Il avait du reconnaître l'uniforme de Monsieur Hopkins. Cela devait être la tenue habituelle des enquêteurs.

"-Vous pouvez déjà me rendre service et ne pas crier.", lui déclarai-je.

Ce vieux monsieur n'en comprit rien et une expression d'incompréhension se dessina sur son visage. Aussitôt, je frappai sa tête de toutes mes forces avec la canne. Le vieil homme s'étala au sol et sa tête heurta si violemment la porte, qu'elle lui avait ouvert le crâne. Il avait sûrement une hémorragie interne car ses oreilles, ses yeux, sa bouche et son nez se sont mis à saigner. Et alors que je continuais à cogner le corps inerte du vieillard, sa compagne descendait les escaliers :

"Mais enfin Charles ! Qu'est-ce donc que ce bou...can...", s'arrêta-t-elle en me voyant.

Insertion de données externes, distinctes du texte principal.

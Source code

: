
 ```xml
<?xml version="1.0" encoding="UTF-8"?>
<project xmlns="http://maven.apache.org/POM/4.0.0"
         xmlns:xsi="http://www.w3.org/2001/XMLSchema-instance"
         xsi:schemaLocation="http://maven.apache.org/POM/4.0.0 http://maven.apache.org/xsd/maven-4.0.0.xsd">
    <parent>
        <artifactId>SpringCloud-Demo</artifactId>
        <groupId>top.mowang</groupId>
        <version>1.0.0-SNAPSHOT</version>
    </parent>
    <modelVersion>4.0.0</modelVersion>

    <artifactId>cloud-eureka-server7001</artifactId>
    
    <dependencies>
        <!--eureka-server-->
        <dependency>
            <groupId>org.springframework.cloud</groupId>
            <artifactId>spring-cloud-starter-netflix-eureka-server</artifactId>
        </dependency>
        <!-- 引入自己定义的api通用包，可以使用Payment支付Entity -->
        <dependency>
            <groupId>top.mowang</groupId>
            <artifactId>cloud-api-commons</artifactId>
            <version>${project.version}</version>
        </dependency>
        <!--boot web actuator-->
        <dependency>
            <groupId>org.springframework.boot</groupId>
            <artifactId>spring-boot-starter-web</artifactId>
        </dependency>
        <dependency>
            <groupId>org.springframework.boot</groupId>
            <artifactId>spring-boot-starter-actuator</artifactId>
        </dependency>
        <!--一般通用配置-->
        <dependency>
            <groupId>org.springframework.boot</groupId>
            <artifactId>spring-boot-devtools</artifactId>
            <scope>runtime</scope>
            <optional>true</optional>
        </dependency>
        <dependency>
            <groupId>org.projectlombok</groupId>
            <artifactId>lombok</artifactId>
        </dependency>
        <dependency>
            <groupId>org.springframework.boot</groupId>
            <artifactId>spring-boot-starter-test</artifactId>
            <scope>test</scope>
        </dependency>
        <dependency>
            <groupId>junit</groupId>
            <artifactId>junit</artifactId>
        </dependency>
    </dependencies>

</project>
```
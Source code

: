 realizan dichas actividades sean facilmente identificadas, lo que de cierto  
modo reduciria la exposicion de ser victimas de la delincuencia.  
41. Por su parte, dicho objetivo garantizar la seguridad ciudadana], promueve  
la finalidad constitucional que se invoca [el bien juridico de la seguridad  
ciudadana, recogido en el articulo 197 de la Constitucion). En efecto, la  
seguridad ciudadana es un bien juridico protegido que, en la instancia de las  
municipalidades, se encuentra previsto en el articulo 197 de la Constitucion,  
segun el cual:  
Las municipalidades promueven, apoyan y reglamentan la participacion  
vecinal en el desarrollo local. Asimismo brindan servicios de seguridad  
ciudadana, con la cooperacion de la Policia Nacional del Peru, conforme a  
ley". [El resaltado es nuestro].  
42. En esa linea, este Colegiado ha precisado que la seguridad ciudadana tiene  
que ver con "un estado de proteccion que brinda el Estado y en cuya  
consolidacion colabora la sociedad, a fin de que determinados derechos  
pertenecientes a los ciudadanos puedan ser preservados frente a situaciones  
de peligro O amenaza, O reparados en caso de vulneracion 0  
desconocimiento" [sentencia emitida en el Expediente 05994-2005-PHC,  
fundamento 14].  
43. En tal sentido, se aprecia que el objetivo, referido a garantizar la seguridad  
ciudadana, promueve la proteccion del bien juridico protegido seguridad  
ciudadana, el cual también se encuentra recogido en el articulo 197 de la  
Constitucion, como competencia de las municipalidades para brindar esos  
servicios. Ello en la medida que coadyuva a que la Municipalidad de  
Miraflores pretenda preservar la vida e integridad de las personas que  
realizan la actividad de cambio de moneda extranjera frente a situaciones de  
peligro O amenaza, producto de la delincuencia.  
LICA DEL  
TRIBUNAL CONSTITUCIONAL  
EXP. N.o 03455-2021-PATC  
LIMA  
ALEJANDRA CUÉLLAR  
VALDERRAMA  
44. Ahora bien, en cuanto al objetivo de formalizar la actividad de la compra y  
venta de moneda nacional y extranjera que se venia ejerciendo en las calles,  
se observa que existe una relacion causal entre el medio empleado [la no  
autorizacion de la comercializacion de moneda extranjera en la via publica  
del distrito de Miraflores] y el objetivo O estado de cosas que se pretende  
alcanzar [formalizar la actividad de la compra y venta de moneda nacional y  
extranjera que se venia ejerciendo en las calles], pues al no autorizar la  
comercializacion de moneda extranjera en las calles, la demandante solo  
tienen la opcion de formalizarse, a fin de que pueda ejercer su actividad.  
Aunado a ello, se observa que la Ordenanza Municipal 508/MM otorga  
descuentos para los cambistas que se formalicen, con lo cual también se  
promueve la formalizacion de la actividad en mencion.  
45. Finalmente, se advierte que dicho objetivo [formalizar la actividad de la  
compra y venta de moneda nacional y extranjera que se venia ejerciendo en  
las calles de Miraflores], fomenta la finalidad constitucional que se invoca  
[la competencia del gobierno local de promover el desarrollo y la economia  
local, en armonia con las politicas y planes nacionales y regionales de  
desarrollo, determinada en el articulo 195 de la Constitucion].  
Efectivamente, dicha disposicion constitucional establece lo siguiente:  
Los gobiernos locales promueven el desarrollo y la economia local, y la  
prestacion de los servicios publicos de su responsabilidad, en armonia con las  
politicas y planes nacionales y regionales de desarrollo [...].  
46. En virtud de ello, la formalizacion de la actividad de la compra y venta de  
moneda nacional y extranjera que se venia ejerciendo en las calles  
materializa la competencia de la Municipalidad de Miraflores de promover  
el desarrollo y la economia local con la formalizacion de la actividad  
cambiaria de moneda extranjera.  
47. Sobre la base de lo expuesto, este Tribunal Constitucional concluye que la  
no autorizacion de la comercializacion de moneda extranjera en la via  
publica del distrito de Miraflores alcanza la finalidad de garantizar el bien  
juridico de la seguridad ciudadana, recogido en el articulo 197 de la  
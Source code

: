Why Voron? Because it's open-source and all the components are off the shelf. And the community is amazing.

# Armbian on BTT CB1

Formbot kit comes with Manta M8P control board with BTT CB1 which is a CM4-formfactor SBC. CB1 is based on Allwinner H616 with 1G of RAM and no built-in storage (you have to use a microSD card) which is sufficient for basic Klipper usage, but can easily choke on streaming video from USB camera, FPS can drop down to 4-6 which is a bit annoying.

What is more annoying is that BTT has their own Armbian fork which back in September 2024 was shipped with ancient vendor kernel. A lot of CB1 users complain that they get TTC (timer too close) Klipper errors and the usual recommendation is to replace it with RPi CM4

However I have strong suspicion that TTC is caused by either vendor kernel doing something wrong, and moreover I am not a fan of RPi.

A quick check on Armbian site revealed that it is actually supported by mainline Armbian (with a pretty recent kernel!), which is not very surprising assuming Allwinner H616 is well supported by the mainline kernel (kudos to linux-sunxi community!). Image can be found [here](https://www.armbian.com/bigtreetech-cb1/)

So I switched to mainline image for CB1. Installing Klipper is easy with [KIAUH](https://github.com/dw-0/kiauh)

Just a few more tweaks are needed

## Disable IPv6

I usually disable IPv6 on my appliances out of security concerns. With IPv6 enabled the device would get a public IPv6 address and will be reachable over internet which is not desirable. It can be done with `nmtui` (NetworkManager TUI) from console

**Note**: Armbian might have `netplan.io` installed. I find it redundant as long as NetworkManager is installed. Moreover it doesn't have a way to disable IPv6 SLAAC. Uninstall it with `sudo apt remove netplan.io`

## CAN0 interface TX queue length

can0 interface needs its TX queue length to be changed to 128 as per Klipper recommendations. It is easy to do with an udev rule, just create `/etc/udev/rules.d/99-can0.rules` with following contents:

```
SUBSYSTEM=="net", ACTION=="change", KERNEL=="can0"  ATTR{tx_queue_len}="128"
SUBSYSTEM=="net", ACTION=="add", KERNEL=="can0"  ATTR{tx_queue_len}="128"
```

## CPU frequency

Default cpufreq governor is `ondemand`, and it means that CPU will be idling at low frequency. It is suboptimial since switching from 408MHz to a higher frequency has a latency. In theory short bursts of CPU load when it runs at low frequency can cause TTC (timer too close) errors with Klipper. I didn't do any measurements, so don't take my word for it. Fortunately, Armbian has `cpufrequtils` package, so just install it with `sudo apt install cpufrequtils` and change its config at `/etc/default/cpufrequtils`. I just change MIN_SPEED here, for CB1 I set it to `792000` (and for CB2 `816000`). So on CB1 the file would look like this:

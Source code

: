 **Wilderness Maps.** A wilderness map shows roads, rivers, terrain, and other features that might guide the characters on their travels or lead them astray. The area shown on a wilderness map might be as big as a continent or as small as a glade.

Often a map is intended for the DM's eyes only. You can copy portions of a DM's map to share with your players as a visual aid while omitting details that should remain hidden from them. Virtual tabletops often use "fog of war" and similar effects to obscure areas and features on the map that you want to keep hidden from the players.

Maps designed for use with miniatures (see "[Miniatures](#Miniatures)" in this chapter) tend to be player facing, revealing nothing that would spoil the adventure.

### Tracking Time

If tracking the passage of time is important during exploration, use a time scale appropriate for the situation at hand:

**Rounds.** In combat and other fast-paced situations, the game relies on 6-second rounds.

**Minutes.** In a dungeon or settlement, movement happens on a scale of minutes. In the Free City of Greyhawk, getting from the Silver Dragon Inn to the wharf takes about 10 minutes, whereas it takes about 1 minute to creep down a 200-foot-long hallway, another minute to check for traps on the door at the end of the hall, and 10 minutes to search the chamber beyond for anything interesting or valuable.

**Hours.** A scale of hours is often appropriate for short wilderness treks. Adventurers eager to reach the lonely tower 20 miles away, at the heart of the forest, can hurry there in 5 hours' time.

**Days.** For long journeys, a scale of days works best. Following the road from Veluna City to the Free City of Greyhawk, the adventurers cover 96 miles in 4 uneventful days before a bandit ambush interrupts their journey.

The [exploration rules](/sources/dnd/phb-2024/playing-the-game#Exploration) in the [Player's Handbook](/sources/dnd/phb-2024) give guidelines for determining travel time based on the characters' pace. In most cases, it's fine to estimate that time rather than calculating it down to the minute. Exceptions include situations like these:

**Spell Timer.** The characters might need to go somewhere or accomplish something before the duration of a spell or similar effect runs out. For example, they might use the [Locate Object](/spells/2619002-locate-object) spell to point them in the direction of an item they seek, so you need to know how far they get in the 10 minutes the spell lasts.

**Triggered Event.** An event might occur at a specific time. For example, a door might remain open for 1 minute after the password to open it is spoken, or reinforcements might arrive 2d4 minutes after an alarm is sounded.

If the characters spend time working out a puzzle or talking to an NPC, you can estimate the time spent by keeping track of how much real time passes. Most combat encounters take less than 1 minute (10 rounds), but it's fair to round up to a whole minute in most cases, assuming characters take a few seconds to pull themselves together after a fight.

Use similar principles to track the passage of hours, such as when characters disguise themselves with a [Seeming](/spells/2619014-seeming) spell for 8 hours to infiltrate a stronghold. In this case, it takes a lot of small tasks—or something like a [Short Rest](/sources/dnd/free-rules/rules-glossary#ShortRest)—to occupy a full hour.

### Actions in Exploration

Elle devint pâle de peur et se mit à courir vers la porte de derrière. Je fus étonné qu'une femme aussi vieille puisse courir autant. L'adrénaline et la peur l'aidait, sans doute. Elle sortit par derrière avant même que je ne pose ma besace. Alors je sortis la hache et me mis à la poursuivre. De chance, il faisait noir et la place était encore plus déserte que jamais. Je courais après la vieille dame, couvert du sang de son mari, une hache à la main. Elle entra dans l'église et referma la porte.

"Tu es à moi", pensai-je.

J'allais la massacrer sans aucun scrupule. J'allais lui ôter sa vie sans aucune hésitation, comme pour son mari... Et comme pour Monsieur Hopkins. En ces moments là, l'envie de tuer était telle que rien ne pouvait m'arrêter. J'étais assoiffé de sang tel un vampire. Je marchai vers l'église, et les ténèbres m'accompagnaient. Si Caïn était le père du meurtre, alors j'en étais le fils. C'était si... Excitant... Elle avait couru le plus vite possible, et désormais elle était piégée dans l'église. Elle avait fui, mais je l'avais rattrapée. Je la rattrape toujours. Je les rattrape tous.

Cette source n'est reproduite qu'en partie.